##### DATA #####

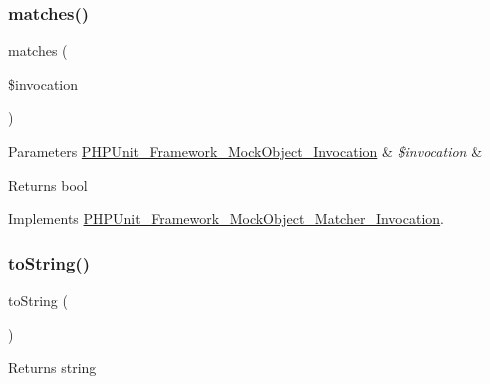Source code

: \subsubsection{\texorpdfstring{matches()}{matches()}}
{\footnotesize\ttfamily matches (\begin{DoxyParamCaption}\item[{\mbox{\hyperlink{interface_p_h_p_unit___framework___mock_object___invocation}{P\+H\+P\+Unit\+\_\+\+Framework\+\_\+\+Mock\+Object\+\_\+\+Invocation}}}]{\$invocation }\end{DoxyParamCaption})}


\begin{DoxyParams}[1]{Parameters}
\mbox{\hyperlink{interface_p_h_p_unit___framework___mock_object___invocation}{P\+H\+P\+Unit\+\_\+\+Framework\+\_\+\+Mock\+Object\+\_\+\+Invocation}} & {\em \$invocation} & \\
\hline
\end{DoxyParams}
\begin{DoxyReturn}{Returns}
bool 
\end{DoxyReturn}


Implements \mbox{\hyperlink{interface_p_h_p_unit___framework___mock_object___matcher___invocation_a4988c6fa11e275302172d0a4ae32dd3a}{P\+H\+P\+Unit\+\_\+\+Framework\+\_\+\+Mock\+Object\+\_\+\+Matcher\+\_\+\+Invocation}}.

\mbox{\label{class_p_h_p_unit___framework___mock_object___matcher___invoked_at_index_a5558c5d549f41597377fa1ea8a1cefa3}} 
\subsubsection{\texorpdfstring{to\+String()}{toString()}}
{\footnotesize\ttfamily to\+String (\begin{DoxyParamCaption}{ }\end{DoxyParamCaption})}

\begin{DoxyReturn}{Returns}
string 
\end{DoxyReturn}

#####

▶ **TASK STATEMENT**
Your copy should be the entries retyped exactly, with no images in it.

▶ **THE COMPLETED TASK**
Source code

: \subsubsection{\texorpdfstring{matches()}{matches()}}
{\footnotesize\ttfamily matches (\begin{DoxyParamCaption}\item[{\mbox{\hyperlink{interface_p_h_p_unit___framework___mock_object___invocation}{P\+H\+P\+Unit\+\_\+\+Framework\+\_\+\+Mock\+Object\+\_\+\+Invocation}}}]{\$invocation }\end{DoxyParamCaption})}


\begin{DoxyParams}[1]{Parameters}
\mbox{\hyperlink{interface_p_h_p_unit___framework___mock_object___invocation}{P\+H\+P\+Unit\+\_\+\+Framework\+\_\+\+Mock\+Object\+\_\+\+Invocation}} & {\em \$invocation} & \\
\hline
\end{DoxyParams}
\begin{DoxyReturn}{Returns}
bool 
\end{DoxyReturn}


Implements \mbox{\hyperlink{interface_p_h_p_unit___framework___mock_object___matcher___invocation_a4988c6fa11e275302172d0a4ae32dd3a}{P\+H\+P\+Unit\+\_\+\+Framework\+\_\+\+Mock\+Object\+\_\+\+Matcher\+\_\+\+Invocation}}.

\mbox{\label{class_p_h_p_unit___framework___mock_object___matcher___invoked_at_index_a5558c5d549f41597377fa1ea8a1cefa3}} 
\subsubsection{\texorpdfstring{to\+String()}{toString()}}
{\footnotesize\ttfamily to\+String (\begin{DoxyParamCaption}{ }\end{DoxyParamCaption})}

\begin{DoxyReturn}{Returns}
string 
\end{DoxyReturn}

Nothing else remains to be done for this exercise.